While Brink is definitely easier to get into and has less of a steep learning curve compared to Quake Wars, it's still going to take most players a while to learn the maps (vital) and to get used to things like the objective command wheel (useful) and the particular quirks and capabilities of each class.
Brink desperately wants to be a more mainstream-friendly game than its predecessors, and it certainly is, but there's enough complicated stuff left in to potentially scare off the casual observer. And, although this particular player (i.e. your reviewer) doesn't care about and is quite happy to put the time in to learn a game like this, because it's far more rewarding that way, it's still an issue that needs to be considered if you're not of that mindset.
Having said all this, and to be honest the game has so much to it, we'd be here for days describing all its elements, it's a good game. It's one of the few games that makes you forget about merely getting the most kills and proving how much of a kill-stud you are. It makes you care about your team-mates and the objectives. Even when you're not getting anywhere, when the action's pent up into a corridor and the attack has stalled, there's always something you feel you can do to try to even the odds, to break through. Which will inevitably fail, but you get up and try again.
As for technical issues from the PC side of things, your correspondent has perhaps been fortunate to not experience any. It's not necessarily the answer you wanted to hear, but it's only the lack of a purchasing option on Steam at the time of writing that has caused this reviewer consternation. As for all the bugs that have reared their heads, your correspondent hasn't personally come across them.
There also hasn't been any noticeable lag when connecting to servers or playing on them, and aside from a slightly muddled server browser, the whole experience has been relatively painless.
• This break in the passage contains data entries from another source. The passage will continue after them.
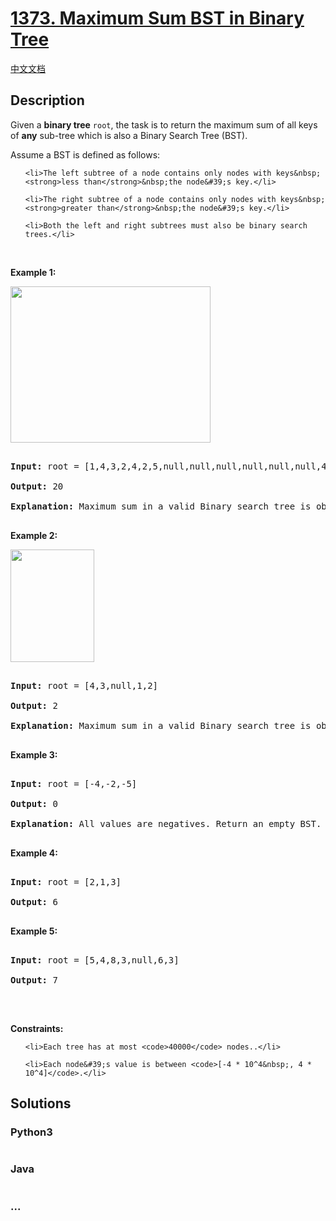 # [1373. Maximum Sum BST in Binary Tree](https://leetcode.com/problems/maximum-sum-bst-in-binary-tree)

[中文文档](/solution/1300-1399/1373.Maximum%20Sum%20BST%20in%20Binary%20Tree/README.md)

## Description
<p>Given a <strong>binary tree</strong> <code>root</code>, the task is to return the maximum sum of all keys of <strong>any</strong>&nbsp;sub-tree which is also a Binary Search Tree (BST).</p>



<p>Assume a BST is defined as follows:</p>



<ul>

	<li>The left subtree of a node contains only nodes with keys&nbsp;<strong>less than</strong>&nbsp;the node&#39;s key.</li>

	<li>The right subtree of a node contains only nodes with keys&nbsp;<strong>greater than</strong>&nbsp;the node&#39;s key.</li>

	<li>Both the left and right subtrees must also be binary search trees.</li>

</ul>



<p>&nbsp;</p>

<p><strong>Example 1:</strong></p>



<p><img alt="" src="https://assets.leetcode.com/uploads/2020/01/30/sample_1_1709.png" style="width: 320px; height: 250px;" /></p>



<pre>

<strong>Input:</strong> root = [1,4,3,2,4,2,5,null,null,null,null,null,null,4,6]

<strong>Output:</strong> 20

<strong>Explanation:</strong> Maximum sum in a valid Binary search tree is obtained in root node with key equal to 3.

</pre>



<p><strong>Example 2:</strong></p>



<p><img alt="" src="https://assets.leetcode.com/uploads/2020/01/30/sample_2_1709.png" style="width: 134px; height: 180px;" /></p>



<pre>

<strong>Input:</strong> root = [4,3,null,1,2]

<strong>Output:</strong> 2

<strong>Explanation:</strong> Maximum sum in a valid Binary search tree is obtained in a single root node with key equal to 2.

</pre>



<p><strong>Example 3:</strong></p>



<pre>

<strong>Input:</strong> root = [-4,-2,-5]

<strong>Output:</strong> 0

<strong>Explanation:</strong> All values are negatives. Return an empty BST.

</pre>



<p><strong>Example 4:</strong></p>



<pre>

<strong>Input:</strong> root = [2,1,3]

<strong>Output:</strong> 6

</pre>



<p><strong>Example 5:</strong></p>



<pre>

<strong>Input:</strong> root = [5,4,8,3,null,6,3]

<strong>Output:</strong> 7

</pre>



<p>&nbsp;</p>

<p><strong>Constraints:</strong></p>



<ul>

	<li>Each tree has at most <code>40000</code> nodes..</li>

	<li>Each node&#39;s value is between <code>[-4 * 10^4&nbsp;, 4 * 10^4]</code>.</li>

</ul>


## Solutions


<!-- tabs:start -->

### **Python3**

```python

```

### **Java**

```java

```

### **...**
```

```

<!-- tabs:end -->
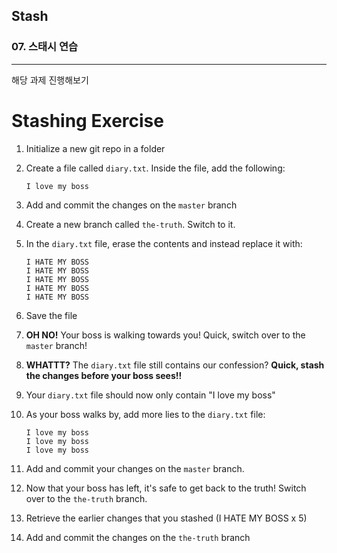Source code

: ## Stash

### 07. 스태시 연습

---

해당 과제 진행해보기

# Stashing Exercise

1. Initialize a new git repo in a folder
2. Create a file called `diary.txt`. Inside the file, add the following:

   ```
   I love my boss
   ```

3. Add and commit the changes on the `master` branch
4. Create a new branch called `the-truth`. Switch to it.
5. In the `diary.txt` file, erase the contents and instead replace it with:

   ```
   I HATE MY BOSS
   I HATE MY BOSS
   I HATE MY BOSS
   I HATE MY BOSS
   I HATE MY BOSS
   ```

6. Save the file
7. **OH NO!** Your boss is walking towards you! Quick, switch over to the `master` branch!
8. **WHATTT?** The `diary.txt` file still contains our confession? **Quick, stash the changes before your boss sees!!**
9. Your `diary.txt` file should now only contain "I love my boss"
10. As your boss walks by, add more lies to the `diary.txt` file:

    ```
    I love my boss
    I love my boss
    I love my boss
    ```

11. Add and commit your changes on the `master` branch.
12. Now that your boss has left, it's safe to get back to the truth! Switch over to the `the-truth` branch.
13. Retrieve the earlier changes that you stashed (I HATE MY BOSS x 5)
14. Add and commit the changes on the `the-truth` branch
Whether this is an issue still afflicting the console side of things, only those who are playing that version would be able to comment with authority.
- Focuses on teamwork
- Massive scope for customising your character
- Might only be 8 maps on paper, but that doesn't tell the whole story
- Bots don't push for the objectives
- Still hard for casual players to 'get'
- Plot sadly will be ignored by nearly all
The Short Version: Splash Damage have attempted to make their unique brand of multiplayer shootage more accessible to the masses with only limited success. Still a great team romp, but chokepoints are too obvious and frequent.